For models for breast cancer risk, covariates were considered to be potential confounders if they were found to be associated with both coffee consumption and breast cancer risk, and caused a shift of > 10% in estimates for any coffee category when added to the model. ORs and corresponding 95% CI were estimated for the multivariate logistic regression models fitted to examine breast cancer risk, overall, and stratified by ER and PR tumour subtypes. Three models were fitted for each outcome: adjusted for the matching factor (age at enrolment only), adjusted for age at enrolment, HRT, smoking and education, and adjusted for age at enrolment, HRT, smoking, education and daily alcohol consumption. The Wald test was used to determine the statistical significance of an overall linear trend for the association between coffee consumption, treated as a semi-continuous variable, and the breast cancer risk.

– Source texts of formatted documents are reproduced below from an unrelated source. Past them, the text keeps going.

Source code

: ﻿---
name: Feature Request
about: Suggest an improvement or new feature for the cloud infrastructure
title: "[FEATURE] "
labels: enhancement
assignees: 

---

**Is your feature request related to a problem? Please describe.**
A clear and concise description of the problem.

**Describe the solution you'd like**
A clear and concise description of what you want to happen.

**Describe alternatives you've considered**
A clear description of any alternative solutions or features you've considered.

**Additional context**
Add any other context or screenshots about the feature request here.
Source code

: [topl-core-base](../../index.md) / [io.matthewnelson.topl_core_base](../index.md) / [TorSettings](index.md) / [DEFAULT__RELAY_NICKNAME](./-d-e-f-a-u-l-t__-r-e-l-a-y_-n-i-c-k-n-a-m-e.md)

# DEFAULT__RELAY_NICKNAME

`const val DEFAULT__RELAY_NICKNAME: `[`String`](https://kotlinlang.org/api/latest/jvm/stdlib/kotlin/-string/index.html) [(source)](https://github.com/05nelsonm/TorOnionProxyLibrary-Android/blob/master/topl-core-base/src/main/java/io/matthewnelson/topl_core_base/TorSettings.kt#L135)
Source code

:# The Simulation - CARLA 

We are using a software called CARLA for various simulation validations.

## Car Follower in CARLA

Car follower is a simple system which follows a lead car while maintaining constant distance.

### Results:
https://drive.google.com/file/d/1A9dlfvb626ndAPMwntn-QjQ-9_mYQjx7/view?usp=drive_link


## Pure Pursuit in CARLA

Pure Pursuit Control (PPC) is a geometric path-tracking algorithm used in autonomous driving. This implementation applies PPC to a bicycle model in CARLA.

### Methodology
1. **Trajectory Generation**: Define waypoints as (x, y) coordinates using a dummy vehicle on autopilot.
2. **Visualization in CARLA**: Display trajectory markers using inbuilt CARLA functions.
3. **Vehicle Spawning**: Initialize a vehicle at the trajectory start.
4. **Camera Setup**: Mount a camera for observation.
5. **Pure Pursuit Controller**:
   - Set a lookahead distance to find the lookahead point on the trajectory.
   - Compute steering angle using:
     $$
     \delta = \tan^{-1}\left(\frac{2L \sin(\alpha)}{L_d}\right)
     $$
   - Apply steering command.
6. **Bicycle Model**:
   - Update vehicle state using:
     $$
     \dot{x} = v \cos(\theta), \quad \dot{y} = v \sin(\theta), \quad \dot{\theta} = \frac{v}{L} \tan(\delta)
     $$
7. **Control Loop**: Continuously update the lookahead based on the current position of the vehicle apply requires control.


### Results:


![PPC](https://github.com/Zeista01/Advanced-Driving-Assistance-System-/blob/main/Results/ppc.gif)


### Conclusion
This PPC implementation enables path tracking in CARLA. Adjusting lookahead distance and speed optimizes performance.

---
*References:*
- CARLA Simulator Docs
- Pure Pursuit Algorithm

Since ER and PR status are strongly correlated (logistic regression P-value for association < 2.0 × 10-16), we assessed the extent to which coffee consumption drives each of the two tumour characteristics, by fitting multinomial regression models for five outcomes (controls, ER-negative and PR-negative, ER-negative and PR-positive, ER-positive and PR-negative, ER-positive and PR-positive). We compared a model without parameter restrictions to models with parameters restricted such that coffee consumption was only allowed to be associated with one tumour characteristic at a time. Likelihood ratio tests, with two degrees of freedom, were used to test the null hypothesis that associations between coffee consumption and PR status was due only to an association with ER or PR status.

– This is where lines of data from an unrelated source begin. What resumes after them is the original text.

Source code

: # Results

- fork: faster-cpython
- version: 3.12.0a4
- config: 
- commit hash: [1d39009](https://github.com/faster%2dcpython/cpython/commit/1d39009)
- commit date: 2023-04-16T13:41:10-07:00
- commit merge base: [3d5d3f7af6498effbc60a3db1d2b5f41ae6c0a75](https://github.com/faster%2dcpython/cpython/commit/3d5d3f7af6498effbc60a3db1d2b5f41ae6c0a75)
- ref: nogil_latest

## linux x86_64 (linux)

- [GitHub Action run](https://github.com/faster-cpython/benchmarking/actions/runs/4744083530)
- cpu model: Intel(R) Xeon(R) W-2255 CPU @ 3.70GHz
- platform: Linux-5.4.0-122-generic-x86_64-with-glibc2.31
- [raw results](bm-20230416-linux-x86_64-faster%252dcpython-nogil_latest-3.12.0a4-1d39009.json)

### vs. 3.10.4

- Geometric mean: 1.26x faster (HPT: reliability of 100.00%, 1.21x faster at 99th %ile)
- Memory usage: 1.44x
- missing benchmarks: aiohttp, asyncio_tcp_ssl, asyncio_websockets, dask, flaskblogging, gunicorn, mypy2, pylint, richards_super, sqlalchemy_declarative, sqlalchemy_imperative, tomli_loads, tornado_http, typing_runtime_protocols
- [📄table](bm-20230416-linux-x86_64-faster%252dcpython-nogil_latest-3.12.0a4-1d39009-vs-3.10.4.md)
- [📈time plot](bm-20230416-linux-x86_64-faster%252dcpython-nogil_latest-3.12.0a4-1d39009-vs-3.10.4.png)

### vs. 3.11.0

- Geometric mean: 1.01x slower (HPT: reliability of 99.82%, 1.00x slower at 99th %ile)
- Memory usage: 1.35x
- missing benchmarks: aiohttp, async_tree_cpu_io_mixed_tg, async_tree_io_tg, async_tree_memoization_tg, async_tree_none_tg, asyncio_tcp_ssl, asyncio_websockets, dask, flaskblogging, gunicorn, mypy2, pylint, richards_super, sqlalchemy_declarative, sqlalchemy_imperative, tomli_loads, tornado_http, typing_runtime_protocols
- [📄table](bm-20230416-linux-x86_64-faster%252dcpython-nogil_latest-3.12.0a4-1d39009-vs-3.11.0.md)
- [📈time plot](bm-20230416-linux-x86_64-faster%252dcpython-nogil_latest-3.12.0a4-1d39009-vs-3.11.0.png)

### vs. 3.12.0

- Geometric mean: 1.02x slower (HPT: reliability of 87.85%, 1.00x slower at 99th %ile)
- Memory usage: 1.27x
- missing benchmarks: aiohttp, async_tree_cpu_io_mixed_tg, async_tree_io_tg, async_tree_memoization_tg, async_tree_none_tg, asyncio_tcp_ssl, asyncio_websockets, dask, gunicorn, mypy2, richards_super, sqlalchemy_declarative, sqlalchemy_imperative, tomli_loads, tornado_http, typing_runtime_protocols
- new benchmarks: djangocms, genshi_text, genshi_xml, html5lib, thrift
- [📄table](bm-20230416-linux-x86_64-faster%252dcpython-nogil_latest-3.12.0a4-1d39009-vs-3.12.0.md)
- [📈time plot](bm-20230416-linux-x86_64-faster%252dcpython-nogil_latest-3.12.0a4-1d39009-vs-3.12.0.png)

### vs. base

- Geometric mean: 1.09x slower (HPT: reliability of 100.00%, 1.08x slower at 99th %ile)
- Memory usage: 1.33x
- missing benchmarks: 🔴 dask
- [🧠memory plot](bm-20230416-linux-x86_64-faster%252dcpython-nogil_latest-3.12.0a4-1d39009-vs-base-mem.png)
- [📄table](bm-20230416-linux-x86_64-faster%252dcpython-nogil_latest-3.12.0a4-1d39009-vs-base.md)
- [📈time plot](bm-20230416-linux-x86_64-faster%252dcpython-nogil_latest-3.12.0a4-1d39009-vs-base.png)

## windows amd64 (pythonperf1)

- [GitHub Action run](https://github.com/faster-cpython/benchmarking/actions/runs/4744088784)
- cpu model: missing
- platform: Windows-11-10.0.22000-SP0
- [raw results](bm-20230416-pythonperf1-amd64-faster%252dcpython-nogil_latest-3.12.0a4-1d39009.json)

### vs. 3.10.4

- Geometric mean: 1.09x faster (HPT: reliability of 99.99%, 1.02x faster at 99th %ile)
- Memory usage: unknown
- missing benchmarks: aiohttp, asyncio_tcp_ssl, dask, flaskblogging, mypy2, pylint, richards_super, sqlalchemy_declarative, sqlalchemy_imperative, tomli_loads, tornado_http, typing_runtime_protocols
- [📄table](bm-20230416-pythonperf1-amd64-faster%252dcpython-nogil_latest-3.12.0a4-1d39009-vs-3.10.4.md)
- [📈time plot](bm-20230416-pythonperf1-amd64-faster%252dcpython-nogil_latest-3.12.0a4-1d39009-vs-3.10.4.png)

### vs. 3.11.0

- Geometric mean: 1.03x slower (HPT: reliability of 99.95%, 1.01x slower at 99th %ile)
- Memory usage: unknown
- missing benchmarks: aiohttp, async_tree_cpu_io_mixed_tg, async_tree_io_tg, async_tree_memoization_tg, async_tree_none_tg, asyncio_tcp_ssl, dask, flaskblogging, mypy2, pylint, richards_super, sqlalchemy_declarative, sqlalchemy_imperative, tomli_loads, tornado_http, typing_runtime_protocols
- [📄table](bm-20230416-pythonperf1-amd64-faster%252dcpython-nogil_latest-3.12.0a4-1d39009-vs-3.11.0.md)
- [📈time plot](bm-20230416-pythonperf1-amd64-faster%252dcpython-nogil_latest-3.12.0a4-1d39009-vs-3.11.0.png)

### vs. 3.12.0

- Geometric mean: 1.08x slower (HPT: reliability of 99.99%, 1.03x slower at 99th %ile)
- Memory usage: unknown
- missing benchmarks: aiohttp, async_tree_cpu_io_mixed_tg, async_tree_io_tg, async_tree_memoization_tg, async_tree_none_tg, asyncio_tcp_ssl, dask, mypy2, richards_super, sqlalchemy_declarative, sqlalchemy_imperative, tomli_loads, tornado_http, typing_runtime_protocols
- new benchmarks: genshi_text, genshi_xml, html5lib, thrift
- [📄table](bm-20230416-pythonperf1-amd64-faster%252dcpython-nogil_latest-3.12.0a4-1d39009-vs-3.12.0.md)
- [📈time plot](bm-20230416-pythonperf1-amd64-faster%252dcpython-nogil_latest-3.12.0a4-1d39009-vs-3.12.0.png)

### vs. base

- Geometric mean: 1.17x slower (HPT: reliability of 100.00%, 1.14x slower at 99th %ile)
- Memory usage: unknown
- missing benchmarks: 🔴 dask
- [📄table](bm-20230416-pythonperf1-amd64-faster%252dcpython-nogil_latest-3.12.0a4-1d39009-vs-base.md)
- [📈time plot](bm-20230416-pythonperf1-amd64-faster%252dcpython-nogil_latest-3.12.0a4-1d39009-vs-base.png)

Associations between coffee consumption and hormone receptor status were evaluated in a case-only analysis, by fitting binary logistic regression models (for ER and PR status), treating ER or PR status as dependent variables, with coffee consumption included as a covariate. ORs and corresponding 95% CI were estimated for each coffee consumption category. P-values representing heterogeneity were obtained by performing one degree of freedom trend tests, treating coffee consumption as a semi-continuous variable. As there exists prior evidence that certain tumour characteristics such as ER status are associated with age at diagnosis [22], and that coffee consumption is significantly associated with age at diagnosis [23], every model fitted in the case-only analysis was also adjusted for age at diagnosis in years (continuous).
The validation analysis based on the MARIE study population was performed using Proc LOGISTIC in SAS version 9.2 (SAS Institute, Cary, NC, USA). The variable on coffee consumption was categorized in the same way as in the Swedish study with women who consumed one cup or less of coffee per day as the reference group. Unconditional logistic regression models were used to estimate ORs and corresponding 95% confidence intervals. To test for trend, we treated the four categories of cups per day as a continuous scored variable in the model statement only.
All statistical computations for the Swedish study were performed using R version 2.8 [24]. All P-values presented are two-sided tests of statistical significance at the 5% level.